►
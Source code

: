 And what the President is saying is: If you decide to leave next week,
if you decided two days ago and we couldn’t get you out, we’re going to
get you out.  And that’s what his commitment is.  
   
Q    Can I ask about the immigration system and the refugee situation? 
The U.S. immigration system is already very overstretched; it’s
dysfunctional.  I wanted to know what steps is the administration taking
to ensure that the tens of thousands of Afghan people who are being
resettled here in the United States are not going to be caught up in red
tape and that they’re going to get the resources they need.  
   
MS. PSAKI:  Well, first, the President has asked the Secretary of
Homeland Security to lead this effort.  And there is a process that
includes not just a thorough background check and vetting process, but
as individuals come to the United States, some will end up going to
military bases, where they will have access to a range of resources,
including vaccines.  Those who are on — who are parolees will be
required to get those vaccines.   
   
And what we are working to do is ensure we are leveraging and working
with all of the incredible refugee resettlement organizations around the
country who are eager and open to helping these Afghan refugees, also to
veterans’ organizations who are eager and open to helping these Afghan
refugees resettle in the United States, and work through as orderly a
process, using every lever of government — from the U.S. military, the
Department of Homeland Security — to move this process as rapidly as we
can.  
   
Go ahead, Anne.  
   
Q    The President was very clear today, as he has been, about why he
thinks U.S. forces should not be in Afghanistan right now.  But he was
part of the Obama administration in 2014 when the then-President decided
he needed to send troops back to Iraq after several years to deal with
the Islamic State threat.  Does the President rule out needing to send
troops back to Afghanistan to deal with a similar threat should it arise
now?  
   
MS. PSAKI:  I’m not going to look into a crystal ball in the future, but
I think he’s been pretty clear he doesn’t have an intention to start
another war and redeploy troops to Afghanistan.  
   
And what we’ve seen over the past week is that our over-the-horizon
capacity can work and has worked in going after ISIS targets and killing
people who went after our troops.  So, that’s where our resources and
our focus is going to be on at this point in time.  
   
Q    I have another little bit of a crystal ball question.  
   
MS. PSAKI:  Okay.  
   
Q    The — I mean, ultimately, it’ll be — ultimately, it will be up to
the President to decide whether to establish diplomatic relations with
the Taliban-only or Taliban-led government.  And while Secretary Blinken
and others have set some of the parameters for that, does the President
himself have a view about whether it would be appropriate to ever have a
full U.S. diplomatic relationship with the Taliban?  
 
◄
Could you transcribe the entries above word for word, from the line with "MS. PSAKI:  I’m" down to the line with "capacity can work", keeping both?

▶ **ANSWER AREA**
MS. PSAKI:  I’m not going to look into a crystal ball in the future, but
I think he’s been pretty clear he doesn’t have an intention to start
another war and redeploy troops to Afghanistan.  
   
And what we’ve seen over the past week is that our over-the-horizon
capacity can work and has worked in going after ISIS targets and killing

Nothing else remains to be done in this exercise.